WHAT YOU HAVE TO DO » State the number of lines in these records that include the string "레이어드", and say nothing more.

┌────────

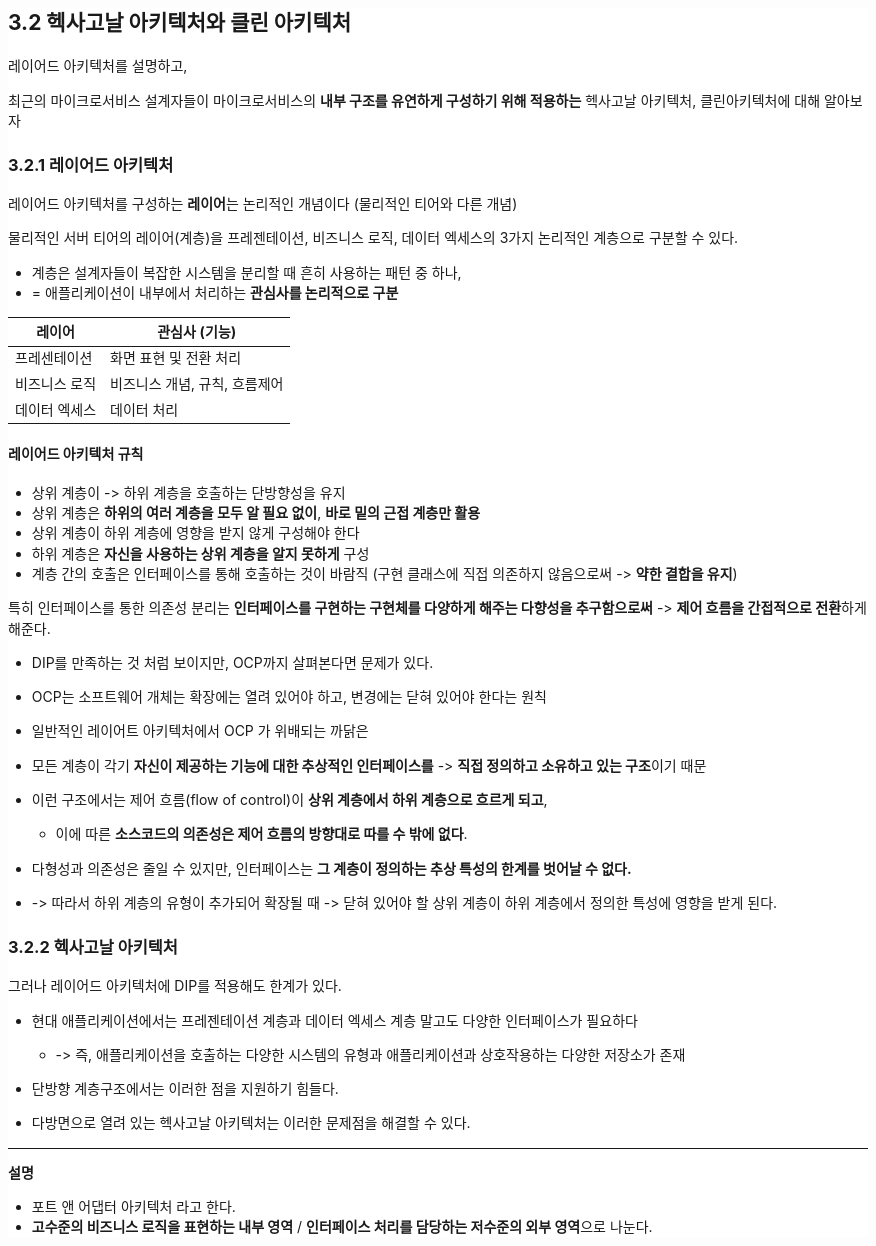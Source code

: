 
## 3.2 헥사고날 아키텍처와 클린 아키텍처 
레이어드 아키텍처를 설명하고, 

최근의 마이크로서비스 설계자들이 마이크로서비스의 **내부 구조를 유연하게 구성하기 위해 적용하는** 헥사고날 아키텍처, 클린아키텍처에 대해 알아보자    


### 3.2.1 레이어드 아키텍처
레이어드 아키텍처를 구성하는 **레이어**는 논리적인 개념이다 (물리적인 티어와 다른 개념)

물리적인 서버 티어의 레이어(계층)을 프레젠테이션, 비즈니스 로직, 데이터 엑세스의 3가지 논리적인 계층으로 구분할 수 있다. 

- 계층은 설계자들이 복잡한 시스템을 분리할 때 흔히 사용하는 패턴 중 하나, 
- = 애플리케이션이 내부에서 처리하는 **관심사를 논리적으로 구분**

| 레이어     | 관심사 (기능)          |
|---------|-------------------|
| 프레센테이션  | 화면 표현 및 전환 처리     |
| 비즈니스 로직 | 비즈니스 개념, 규칙, 흐름제어 |
| 데이터 엑세스 | 데이터 처리            |


#### 레이어드 아키텍처 규칙 
- 상위 계층이 -> 하위 계층을 호출하는 단방향성을 유지
- 상위 계층은 **하위의 여러 계층을 모두 알 필요 없이**, **바로 밑의 근접 계층만 활용**
- 상위 계층이 하위 계층에 영향을 받지 않게 구성해야 한다
- 하위 계층은 **자신을 사용하는 상위 계층을 알지 못하게** 구성
- 계층 간의 호출은 인터페이스를 통해 호출하는 것이 바람직 (구현 클래스에 직접 의존하지 않음으로써 -> **약한 결합을 유지**)


특히 인터페이스를 통한 의존성 분리는 **인터페이스를 구현하는 구현체를 다양하게 해주는 다향성을 추구함으로써** -> **제어 흐름을 간접적으로 전환**하게 해준다.

- DIP를 만족하는 것 처럼 보이지만, OCP까지 살펴본다면 문제가 있다. 
- OCP는 소프트웨어 개체는 확장에는 열려 있어야 하고, 변경에는 닫혀 있어야 한다는 원칙

- 일반적인 레이어트 아키텍처에서 OCP 가 위배되는 까닭은
- 모든 계층이 각기 **자신이 제공하는 기능에 대한 추상적인 인터페이스를** -> **직접 정의하고 소유하고 있는 구조**이기 때문
- 이런 구조에서는 제어 흐름(flow of control)이 **상위 계층에서 하위 계층으로 흐르게 되고**,
  - 이에 따른 **소스코드의 의존성은 제어 흐름의 방향대로 따를 수 밖에 없다**.
- 다형성과 의존성은 줄일 수 있지만, 인터페이스는 **그 계층이 정의하는 추상 특성의 한계를 벗어날 수 없다.**


- -> 따라서 하위 계층의 유형이 추가되어 확장될 때 -> 닫혀 있어야 할 상위 계층이 하위 계층에서 정의한 특성에 영향을 받게 된다. 


### 3.2.2 헥사고날 아키텍처 
그러나 레이어드 아키텍처에 DIP를 적용해도 한계가 있다. 

- 현대 애플리케이션에서는 프레젠테이션 계층과 데이터 엑세스 계층 말고도 다양한 인터페이스가 필요하다 
  - -> 즉, 애플리케이션을 호출하는 다양한 시스템의 유형과 애플리케이션과 상호작용하는 다양한 저장소가 존재

- 단방향 계층구조에서는 이러한 점을 지원하기 힘들다.
- 다방면으로 열려 있는 헥사고날 아키텍처는 이러한 문제점을 해결할 수 있다. 
---
**설명**
- 포트 앤 어댑터 아키텍처 라고 한다. 
- **고수준의 비즈니스 로직을 표현하는 내부 영역** / **인터페이스 처리를 담당하는 저수준의 외부 영역**으로 나눈다.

└────────

YOUR SOLUTION » 5